Brief - Copy each line of the data below in which the word "user" can be found.

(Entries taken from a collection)

○ ○ ○ ○

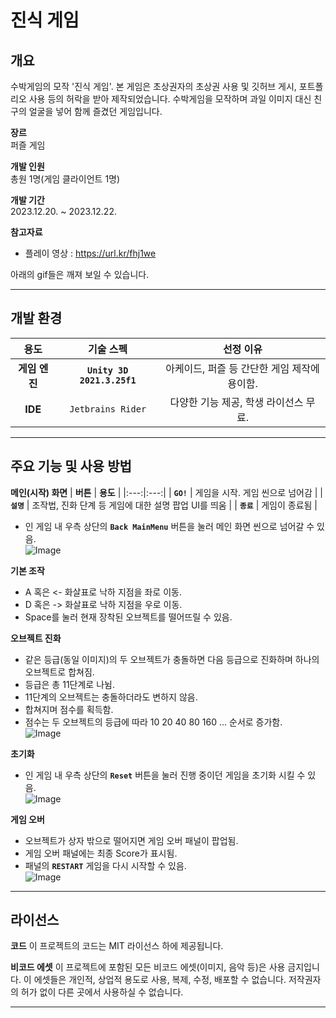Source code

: # 진식 게임

## 개요
수박게임의 모작 '진식 게임'. 본 게임은 초상권자의 초상권 사용 및 깃허브 게시, 포트폴리오 사용 등의 허락을 받아 제작되었습니다.
수박게임을 모작하며 과일 이미지 대신 친구의 얼굴을 넣어 함께 즐겼던 게임입니다.
   
**장르**   
퍼즐 게임

**개발 인원**   
총원 1명(게임 클라이언트 1명)

**개발 기간**   
2023.12.20. ~ 2023.12.22.

**참고자료**   
- 플레이 영상 : <https://url.kr/fhj1we>

아래의 gif들은 깨져 보일 수 있습니다.

---

## 개발 환경
| **용도** | **기술 스펙** | **선정 이유** |
|:---:|:---:|:---:|
| **게임 엔진** | **`Unity 3D 2021.3.25f1`**  | 아케이드, 퍼즐 등 간단한 게임 제작에 용이함. |
| **IDE** | `Jetbrains Rider` | 다양한 기능 제공, 학생 라이선스 무료. |


---

## 주요 기능 및 사용 방법
**메인(시작) 화면**
| **버튼** | **용도** |
|:---:|:---:|
| **`GO!`** | 게임을 시작. 게임 씬으로 넘어감 |
| **`설명`** | 조작법, 진화 단계 등 게임에 대한 설명 팝업 UI를 띄움 |
| **`종료`** | 게임이 종료됨 |
* 인 게임 내 우측 상단의 **`Back MainMenu`** 버튼을 눌러 메인 화면 씬으로 넘어갈 수 있음.     
![Image](https://github.com/user-attachments/assets/8a55ebed-f902-4192-8c73-a34ea5653bfe)


**기본 조작**
* A 혹은 <- 화살표로 낙하 지점을 좌로 이동.
* D 혹은 -> 화살표로 낙하 지점을 우로 이동.
* Space를 눌러 현재 장착된 오브젝트를 떨어뜨릴 수 있음.

**오브젝트 진화**
* 같은 등급(동일 이미지)의 두 오브젝트가 충돌하면 다음 등급으로 진화하며 하나의 오브젝트로 합쳐짐.
* 등급은 총 11단계로 나뉨.
* 11단계의 오브젝트는 충돌하더라도 변하지 않음.
* 합쳐지며 점수를 획득함.
* 점수는 두 오브젝트의 등급에 따라 10 20 40 80 160 ... 순서로 증가함.     
![Image](https://github.com/user-attachments/assets/fe0634bf-3dc1-4679-ab9c-a4ef0079758f)

**초기화** 
* 인 게임 내 우측 상단의 **`Reset`** 버튼을 눌러 진행 중이던 게임을 초기화 시킬 수 있음.        
![Image](https://github.com/user-attachments/assets/66e02944-6d49-4431-b306-742c03ccae97)

**게임 오버**
* 오브젝트가 상자 밖으로 떨어지면 게임 오버 패널이 팝업됨.
* 게임 오버 패널에는 최종 Score가 표시됨.
* 패널의 **`RESTART`** 게임을 다시 시작할 수 있음.     
![Image](https://github.com/user-attachments/assets/1d710d0f-891f-4dbc-a997-44d8f05e2654)

---

## 라이선스
**코드**
이 프로젝트의 코드는 MIT 라이선스 하에 제공됩니다.

**비코드 에셋**
이 프로젝트에 포함된 모든 비코드 에셋(이미지, 음악 등)은 사용 금지입니다. 이 에셋들은 개인적, 상업적 용도로 사용, 복제, 수정, 배포할 수 없습니다. 저작권자의 허가 없이 다른 곳에서 사용하실 수 없습니다.

--- 
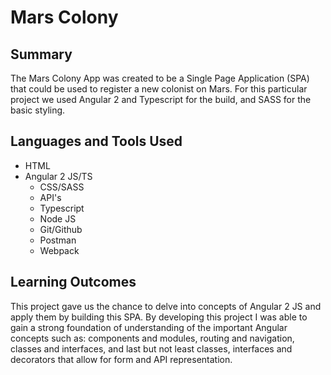 # Mars Colony 

## Summary

The Mars Colony App was created to be a Single Page Application (SPA) that could be used to register a new colonist on Mars. For this particular project we used Angular 2 and Typescript for the build, and SASS for the basic styling. 

## Languages and Tools Used
  
  * HTML
  * Angular 2 JS/TS
	* CSS/SASS
	* API's
	* Typescript
	* Node JS
	* Git/Github
	* Postman
	* Webpack
  
	

## Learning Outcomes

This project gave us the chance to delve into concepts of Angular 2 JS and apply them by building this SPA. By developing this project I was able to gain a strong foundation of understanding of the important Angular concepts such as:  components and modules, routing and navigation, classes and interfaces, and last but not least classes, interfaces and decorators that allow for form and API representation.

○ ○ ○ ○

Expected answer -
![Image](https://github.com/user-attachments/assets/8a55ebed-f902-4192-8c73-a34ea5653bfe)
![Image](https://github.com/user-attachments/assets/fe0634bf-3dc1-4679-ab9c-a4ef0079758f)
![Image](https://github.com/user-attachments/assets/66e02944-6d49-4431-b306-742c03ccae97)
![Image](https://github.com/user-attachments/assets/1d710d0f-891f-4dbc-a997-44d8f05e2654)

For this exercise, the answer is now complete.